Mientras son desembarcados los últimos perros kanu, tus guías te explican que, desde el punto donde os encontráis, existen dos itinerarios posibles para llegar a Ikaya. El primero representa un penoso viaje de doscientos kilómetros hasta la montaña de las Brumas. Desde allí, habréis de recorrer aún otros ciento setenta kilómetros por el difícil terreno del glaciar de Viad, antes de llegar a la fortaleza de hielo.
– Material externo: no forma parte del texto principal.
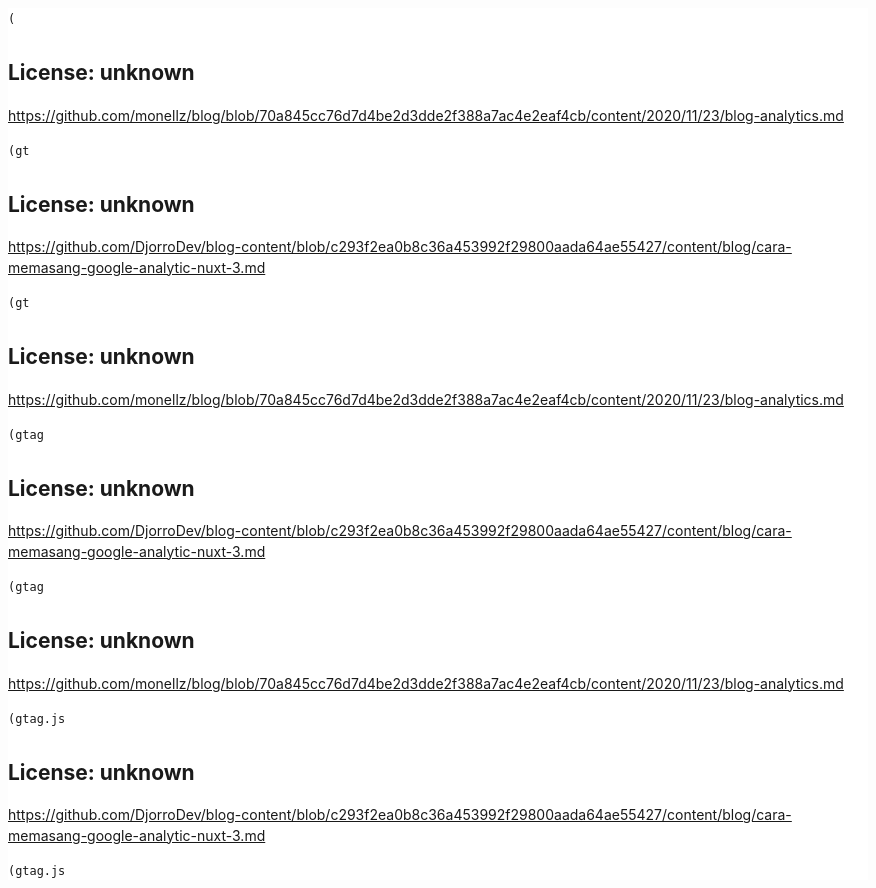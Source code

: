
 ```
(
```


## License: unknown
https://github.com/monellz/blog/blob/70a845cc76d7d4be2d3dde2f388a7ac4e2eaf4cb/content/2020/11/23/blog-analytics.md

```
(gt
```


## License: unknown
https://github.com/DjorroDev/blog-content/blob/c293f2ea0b8c36a453992f29800aada64ae55427/content/blog/cara-memasang-google-analytic-nuxt-3.md

```
(gt
```


## License: unknown
https://github.com/monellz/blog/blob/70a845cc76d7d4be2d3dde2f388a7ac4e2eaf4cb/content/2020/11/23/blog-analytics.md

```
(gtag
```


## License: unknown
https://github.com/DjorroDev/blog-content/blob/c293f2ea0b8c36a453992f29800aada64ae55427/content/blog/cara-memasang-google-analytic-nuxt-3.md

```
(gtag
```


## License: unknown
https://github.com/monellz/blog/blob/70a845cc76d7d4be2d3dde2f388a7ac4e2eaf4cb/content/2020/11/23/blog-analytics.md

```
(gtag.js
```


## License: unknown
https://github.com/DjorroDev/blog-content/blob/c293f2ea0b8c36a453992f29800aada64ae55427/content/blog/cara-memasang-google-analytic-nuxt-3.md

```
(gtag.js
```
El otro itinerario es más largo: para empezar, os obliga a cubrir una distancia de doscientos ochenta kilómetros a través de la llanura de Hrod; a continuación, deberéis atravesar el desfiladero de la Tempestad, de ciento setenta kilómetros de largo. Aún cuando el tiempo y la suerte os sean favorables, ambos itinerarios significan diez días de penosa marcha para llegar a vuestro destino. Antes de tomar una decisión, deberías consultar el mapa de Kalte.
Si deseas seguir el itinerario más corto, pero más difícil, a través del glaciar de Viad, pasa al 160.
Si prefieres seguir el itinerario más largo, pero más fácil, a través de la llanura de Hrod y el desfiladero de la Tempestad, pasa al 273.